Saturday, June 8, 2019

Incorporating Calisthenics into Running and Obstacle Course Training


We spoke with Alex Leviton of kengurupro.us about calisthenics and body weight exercise that you should incorporate into your running and obstacle race training. I met Alex last year when I was looking towards building a calisthenics park community. After securing funding I looked high and low for someone to provide fitness equipment for our park. I quickly discovered the park building was not intuitive and I needed a lot of help.  I started with Internet research, asked lots of questions but just could not find who to buy this equipment from. So finally I contacted a company called KenguruPro and an email from Alex. 

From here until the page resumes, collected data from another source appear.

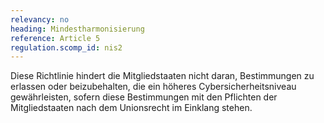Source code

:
```yaml
---
relevancy: no
heading: Mindestharmonisierung
reference: Article 5
regulation.scomp_id: nis2
---
```


Diese Richtlinie hindert die Mitgliedstaaten nicht daran, Bestimmungen zu erlassen oder beizubehalten, die ein höheres Cybersicherheitsniveau gewährleisten, sofern diese Bestimmungen mit den Pflichten der Mitgliedstaaten nach dem Unionsrecht im Einklang stehen.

KenguruPro is not a US company, but Alex is the distributor for the United States. And after speaking with him, he helped us get set up with our park. Once we received our equipment, he came down over Memorial Day weekend with his crew of three other people and we installed the park and did the good work to get this equipment established in our community. And we are so happy it's finally here. And thank you Alex for making that possible in Jimmy, for helping with installation.

We also discussed practical application of calisthenics and body weight training for OCR.
The first thing that comes to mind is grip strength, but there is so much more. There's the false gripC regular grip,  reverse grip, and neutral grip; a lot of different grips that we have. Different movements require different grips.

In Ninja competition or obstacle racing, you're kind of jumping between the isometric and the plyometric movement. What really kills you in between is not getting the plyometric. The issue seems to be once we've done the plyometric and now we have to hold on to the next hold to prepare the body for the next explosive movement. Well, this is going to do is condition the body to build up less lactic acid during those static movements . So it should make those static holds feel a lot more like butter.


So this is very applicable to OCR where we perform these movements with our hearts racing at 180 beats per minute. So, does this mean that we learn to run faster in these obstacle races or do you need to grip better these obstacle races? Either way, we end up doing grip strengthening in training with after a run to replicate 180 beats per minute. Just walking up fresh to the bar and doing pullups is not the answer.  In OCR we have to be ready to grip in any environment.

We also discussed various exercises to strenthen the soft tissues around the shoulders, elbows and hands.